Design Perspective on Mass Effect 3 Ending (Spoilers)

In the time since launch there has been a lot of discussion about the way Mass Effect 3 ends from a narrative perspective, but from what I have seen, not a lot of discussion about the game design around the ending (or the game design in general). Since I'm currently caught in the loving grasp of ME3's multiplayer, I have been thinking about the game daily, and wanted to put out some thoughts on the ending from this perspective.

Below are end game spoilers for all Mass Effect games!

The first piece I want to mention is the run towards the conduit.

In a direct callback to the end of the original Mass Effect, Shepard is tasked with trying to make it through a conduit to the Citadel under great duress. I thought this was a great moment, that was well executed. In the first game, we are barreling towards the conduit in the Mako, hot on Saren's tail. In that sequence the pressure comes so much from any threat of death, but from the countdown until the conduit closes forever. The experience the player ends up having is a seat-of-their-pants sprint towards a goal, with a need to go faster, and damn the consequences. In fact, once we make it through, the Mako is destroyed and cast off. We know we won't be needing it again.

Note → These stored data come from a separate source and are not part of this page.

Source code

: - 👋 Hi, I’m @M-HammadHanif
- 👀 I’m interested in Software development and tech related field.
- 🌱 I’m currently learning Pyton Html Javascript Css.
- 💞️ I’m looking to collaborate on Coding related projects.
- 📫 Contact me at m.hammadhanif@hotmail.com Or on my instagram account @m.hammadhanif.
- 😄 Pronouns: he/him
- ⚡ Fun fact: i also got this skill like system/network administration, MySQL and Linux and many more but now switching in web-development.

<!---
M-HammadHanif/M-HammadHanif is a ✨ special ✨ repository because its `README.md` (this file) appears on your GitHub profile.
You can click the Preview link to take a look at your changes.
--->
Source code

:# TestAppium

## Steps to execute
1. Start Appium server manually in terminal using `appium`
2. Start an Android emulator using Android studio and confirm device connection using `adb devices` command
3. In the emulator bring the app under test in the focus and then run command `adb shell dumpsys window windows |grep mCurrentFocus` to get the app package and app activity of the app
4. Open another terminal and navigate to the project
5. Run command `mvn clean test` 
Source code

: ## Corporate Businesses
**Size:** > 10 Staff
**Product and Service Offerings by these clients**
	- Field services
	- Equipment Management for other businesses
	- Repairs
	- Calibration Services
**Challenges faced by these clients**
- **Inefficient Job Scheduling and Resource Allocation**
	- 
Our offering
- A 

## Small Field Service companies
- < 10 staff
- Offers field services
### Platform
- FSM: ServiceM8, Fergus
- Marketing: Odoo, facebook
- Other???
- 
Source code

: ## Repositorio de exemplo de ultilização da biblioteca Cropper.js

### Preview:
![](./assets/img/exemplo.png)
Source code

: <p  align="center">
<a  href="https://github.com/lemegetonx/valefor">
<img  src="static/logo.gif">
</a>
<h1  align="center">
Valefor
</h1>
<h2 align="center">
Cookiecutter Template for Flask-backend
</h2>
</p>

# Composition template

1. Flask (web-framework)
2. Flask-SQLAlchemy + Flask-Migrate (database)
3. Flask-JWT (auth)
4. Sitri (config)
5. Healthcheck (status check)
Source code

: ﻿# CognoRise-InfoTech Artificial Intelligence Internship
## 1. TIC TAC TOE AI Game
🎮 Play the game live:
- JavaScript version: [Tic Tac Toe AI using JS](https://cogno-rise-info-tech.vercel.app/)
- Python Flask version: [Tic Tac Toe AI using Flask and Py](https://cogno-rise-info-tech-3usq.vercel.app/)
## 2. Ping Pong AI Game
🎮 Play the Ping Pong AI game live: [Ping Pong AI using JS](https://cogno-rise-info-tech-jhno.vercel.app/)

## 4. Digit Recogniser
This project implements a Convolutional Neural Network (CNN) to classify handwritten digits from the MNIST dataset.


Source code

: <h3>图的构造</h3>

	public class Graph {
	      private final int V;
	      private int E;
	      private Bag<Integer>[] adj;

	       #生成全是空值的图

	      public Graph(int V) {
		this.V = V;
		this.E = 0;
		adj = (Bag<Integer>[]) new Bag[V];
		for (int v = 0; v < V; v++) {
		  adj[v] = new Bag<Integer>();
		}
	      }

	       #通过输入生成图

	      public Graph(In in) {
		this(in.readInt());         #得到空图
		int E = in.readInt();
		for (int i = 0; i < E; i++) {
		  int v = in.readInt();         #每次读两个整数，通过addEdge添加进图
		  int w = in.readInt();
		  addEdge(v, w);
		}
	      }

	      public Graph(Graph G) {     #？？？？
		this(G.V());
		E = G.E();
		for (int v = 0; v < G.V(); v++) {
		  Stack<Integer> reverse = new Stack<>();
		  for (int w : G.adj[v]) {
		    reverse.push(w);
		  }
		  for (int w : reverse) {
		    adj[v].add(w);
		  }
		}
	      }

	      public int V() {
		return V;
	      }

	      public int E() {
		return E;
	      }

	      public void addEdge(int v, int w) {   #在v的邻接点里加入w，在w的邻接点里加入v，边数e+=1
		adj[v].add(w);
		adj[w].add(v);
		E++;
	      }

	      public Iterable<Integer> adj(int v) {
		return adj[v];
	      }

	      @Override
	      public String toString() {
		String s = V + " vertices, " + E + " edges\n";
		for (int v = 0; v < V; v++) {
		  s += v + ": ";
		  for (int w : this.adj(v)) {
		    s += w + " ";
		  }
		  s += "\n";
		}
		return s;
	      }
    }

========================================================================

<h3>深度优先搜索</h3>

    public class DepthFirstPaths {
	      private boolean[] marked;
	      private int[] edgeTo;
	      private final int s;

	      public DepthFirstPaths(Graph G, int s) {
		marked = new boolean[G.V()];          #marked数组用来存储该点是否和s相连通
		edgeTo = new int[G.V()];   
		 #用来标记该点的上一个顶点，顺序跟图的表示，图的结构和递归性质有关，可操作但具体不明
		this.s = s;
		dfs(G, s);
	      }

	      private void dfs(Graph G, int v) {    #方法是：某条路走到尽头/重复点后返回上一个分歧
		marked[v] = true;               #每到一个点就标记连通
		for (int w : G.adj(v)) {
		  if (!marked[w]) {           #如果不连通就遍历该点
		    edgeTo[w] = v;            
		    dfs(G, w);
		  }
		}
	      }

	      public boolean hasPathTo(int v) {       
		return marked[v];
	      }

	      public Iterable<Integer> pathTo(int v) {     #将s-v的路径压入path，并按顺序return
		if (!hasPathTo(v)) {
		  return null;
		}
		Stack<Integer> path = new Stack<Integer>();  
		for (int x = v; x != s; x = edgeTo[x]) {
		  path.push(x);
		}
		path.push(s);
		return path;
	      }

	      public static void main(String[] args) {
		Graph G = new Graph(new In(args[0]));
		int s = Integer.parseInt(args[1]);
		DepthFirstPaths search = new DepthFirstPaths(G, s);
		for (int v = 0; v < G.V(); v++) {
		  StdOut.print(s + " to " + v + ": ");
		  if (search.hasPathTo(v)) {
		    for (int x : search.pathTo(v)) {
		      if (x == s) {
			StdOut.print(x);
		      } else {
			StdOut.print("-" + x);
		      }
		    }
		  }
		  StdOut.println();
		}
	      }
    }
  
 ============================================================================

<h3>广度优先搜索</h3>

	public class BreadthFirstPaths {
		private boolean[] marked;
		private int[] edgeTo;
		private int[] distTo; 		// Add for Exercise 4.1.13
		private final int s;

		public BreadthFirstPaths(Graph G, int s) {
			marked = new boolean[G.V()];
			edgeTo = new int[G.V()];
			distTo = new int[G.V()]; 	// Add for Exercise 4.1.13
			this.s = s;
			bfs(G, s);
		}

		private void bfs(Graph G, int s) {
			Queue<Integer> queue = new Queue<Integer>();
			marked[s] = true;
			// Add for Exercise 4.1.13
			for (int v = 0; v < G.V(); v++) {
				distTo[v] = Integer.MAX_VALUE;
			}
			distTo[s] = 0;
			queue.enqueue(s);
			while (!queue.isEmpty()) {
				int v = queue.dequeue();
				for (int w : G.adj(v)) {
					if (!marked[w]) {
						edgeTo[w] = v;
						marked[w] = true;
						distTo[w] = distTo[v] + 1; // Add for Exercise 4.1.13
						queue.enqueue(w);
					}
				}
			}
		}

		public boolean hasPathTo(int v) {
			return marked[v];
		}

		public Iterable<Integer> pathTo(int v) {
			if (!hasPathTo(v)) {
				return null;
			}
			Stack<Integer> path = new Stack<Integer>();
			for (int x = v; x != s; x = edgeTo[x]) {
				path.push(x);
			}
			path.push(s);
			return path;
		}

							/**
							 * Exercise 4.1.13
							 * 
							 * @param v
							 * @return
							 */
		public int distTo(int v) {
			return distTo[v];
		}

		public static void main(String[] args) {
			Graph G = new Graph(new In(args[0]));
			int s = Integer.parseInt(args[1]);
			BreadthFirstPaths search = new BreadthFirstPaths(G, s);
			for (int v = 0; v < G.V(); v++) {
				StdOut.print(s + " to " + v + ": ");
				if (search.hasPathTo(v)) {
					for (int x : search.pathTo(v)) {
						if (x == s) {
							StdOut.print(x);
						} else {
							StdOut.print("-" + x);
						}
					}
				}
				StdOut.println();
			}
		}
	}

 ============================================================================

When we are racing towards the conduit in Mass Effect 3, the callback gives veteran players a sense of coming full circle. We know from prior experience that the end is near, and it is time to go all-out. What is great about this moment is that, this time, there is no explicit counter. The pressure comes from the fact that we are not in the Mako, but on foot, with allies being disintegrated and blown up left and right. The sense of danger is very high - especially for those players that remember the first game. We aren't in a tank this time. We are exposed and vulnerable. And Harbinger is coming.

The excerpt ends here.